It’s a nondescript vacant lot at the corner of Hammond and Weber avenues, just north of Olive Avenue. Infested with weeds and trash, and with freight trains rumbling over the nearby Union Pacific Railroad tracks, there is nothing to suggest the horrors that happened here a dozen years ago.
The Fresno office-turned-home where Marcus Wesson orchestrated the murder of nine of his children in March 2004 once stood on this patch of dirt. Now the 6,500-square-foot lot at 761 W. Hammond Ave. is being sold to the state of California for its high-speed rail project.
The Fresno City Council voted last week to approve the sale of the parcel to the state Public Works Board – acting on behalf of the California High-Speed Rail Authority – for $46,000. The money from the sale will be used for the city’s affordable-housing efforts. The same vote also approved selling an adjoining 1-acre vacant parcel at Weber and Olive avenues, once occupied by the Bel Aire Motel, to the state for $534,000.
Never miss a local story.
On March 12, 2004, police responded to a 911 emergency call about a child-custody dispute. The situation became an 80-minute standoff between Wesson and police. When it was over, police discovered nine women and children shot dead and piled on top of one another in a back bedroom.
Some of the dead were fathered by Wesson in incestuous relations with daughters and nieces. While Wesson did not personally fire a gun in the case, he was convicted of nine counts of first-degree murder in 2005 and sentenced to die because jurors determined that he ordered family members to carry out a murder-suicide pact. Wesson, now 69, has been on death row at San Quentin State Prison since August 2005.

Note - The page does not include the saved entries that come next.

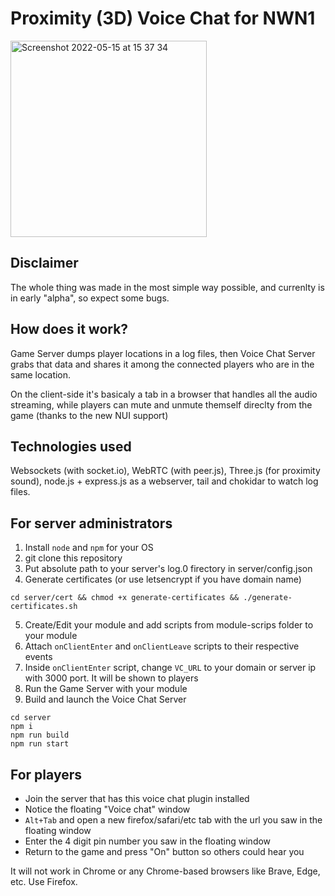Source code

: # Proximity (3D) Voice Chat for NWN1

<img width="314" alt="Screenshot 2022-05-15 at 15 37 34" src="https://user-images.githubusercontent.com/14362460/168475745-4f6b440d-48a1-429e-8b41-79966906e011.png">

## Disclaimer
The whole thing was made in the most simple way possible, and currenlty is in early "alpha", so expect some bugs.

## How does it work?
Game Server dumps player locations in a log files, then Voice Chat Server grabs that data and shares it among the connected players who are in the same location.

On the client-side it's basicaly a tab in a browser that handles all the audio streaming, while players can mute and unmute themself direclty from the game (thanks to the new NUI support)


## Technologies used
Websockets (with socket.io), WebRTC (with peer.js), Three.js (for proximity sound), node.js + express.js as a webserver, tail and chokidar to watch log files.


## For server administrators

1. Install `node` and `npm` for your OS
2. git clone this repository
3. Put absolute path to your server's log.0 firectory in server/config.json
4. Generate certificates (or use letsencrypt if you have domain name)
```
cd server/cert && chmod +x generate-certificates && ./generate-certificates.sh
```
5. Create/Edit your module and add scripts from module-scrips folder to your module
6. Attach `onClientEnter` and `onClientLeave` scripts to their respective events
7. Inside `onClientEnter` script, change `VC_URL` to your domain or server ip with 3000 port. It will be shown to players
8. Run the Game Server with your module
9. Build and launch the Voice Chat Server
```
cd server
npm i
npm run build
npm run start
```

## For players

- Join the server that has this voice chat plugin installed
- Notice the floating "Voice chat" window
- `Alt+Tab` and open a new firefox/safari/etc tab with the url you saw in the floating window
- Enter the 4 digit pin number you saw in the floating window
- Return to the game and press "On" button so others could hear you

It will not work in Chrome or any Chrome-based browsers like Brave, Edge, etc. Use Firefox.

“The state seeks to purchase the property … for its high-speed rail project,” said Marlene Murphey, executive director of what used to be the city’s Redevelopment Agency. “They agree to pay its appraised value, which was determined by a third-party appraiser … at $46,000.”
In the wake of the murders and Wesson’s conviction, the house where the killings happened was torn down in July 2006. A property history shows that Wesson’s niece, Rosa Solorio, sold the property in 2005 to TFS Investments. TFS Investments, in turn, sold the property to the city’s Redevelopment Agency in 2010.
In 2012, the city approved the sale of the property for a new AutoZone store for $580,000. A real estate agent representing the national auto parts retailer said the company planned to use the former Wesson portion of the site as overflow parking. But Murphy said that deal was never concluded.
Murphy said the California High-Speed Rail Authority contacted her office in 2013 to express interest in buying the former Bel Aire Motel site and the adjacent Wesson property.